• TASK DESCRIPTION
The response must consist of each line in the listing that has the word "both" in it.

• EXERCISE MATERIALS
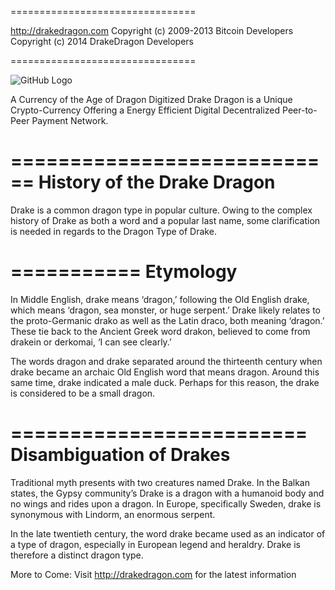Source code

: ================================

http://drakedragon.com
Copyright (c) 2009-2013 Bitcoin Developers
Copyright (c) 2014 DrakeDragon Developers

================================

![GitHub Logo](https://github.com/DrakeDragon/DRKE/tree/master/src/qt/res/images/splash.png)

A Currency of the Age of Dragon Digitized
Drake Dragon is a Unique Crypto-Currency Offering a Energy Efficient Digital Decentralized Peer-to-Peer Payment Network.

 
============================
History of the Drake Dragon
============================
Drake is a common dragon type in popular culture. Owing to the complex history of Drake as both a word and a popular last name, some clarification is needed in regards to the Dragon Type of Drake.

===========
Etymology
===========
In Middle English, drake means ‘dragon,’ following the Old English drake, which means ‘dragon, sea monster, or huge serpent.’ Drake likely relates to the proto-Germanic drako as well as the Latin draco, both meaning ‘dragon.’ These tie back to the Ancient Greek word drakon, believed to come from drakein or derkomai, ‘I can see clearly.’

The words dragon and drake separated around the thirteenth century when drake became an archaic Old English word that means dragon. Around this same time, drake indicated a male duck. Perhaps for this reason, the drake is considered to be a small dragon.

=========================
Disambiguation of Drakes
=========================
Traditional myth presents with two creatures named Drake. In the Balkan states, the Gypsy community’s Drake is a dragon with a humanoid body and no wings and rides upon a dragon. In Europe, specifically Sweden, drake is synonymous with Lindorm, an enormous serpent.

In the late twentieth century, the word drake became used as an indicator of a type of dragon, especially in European legend and heraldry. Drake is therefore a distinct dragon type.

More to Come: 
Visit http://drakedragon.com for the latest information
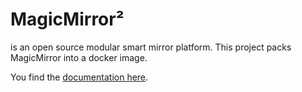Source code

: # **MagicMirror²**

is an open source modular smart mirror platform. This project packs MagicMirror into a docker image.

You find the [documentation here](https://khassel.gitlab.io/magicmirror/).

• RESULT OF THE EXERCISE
Drake is a common dragon type in popular culture. Owing to the complex history of Drake as both a word and a popular last name, some clarification is needed in regards to the Dragon Type of Drake.
In Middle English, drake means ‘dragon,’ following the Old English drake, which means ‘dragon, sea monster, or huge serpent.’ Drake likely relates to the proto-Germanic drako as well as the Latin draco, both meaning ‘dragon.’ These tie back to the Ancient Greek word drakon, believed to come from drakein or derkomai, ‘I can see clearly.’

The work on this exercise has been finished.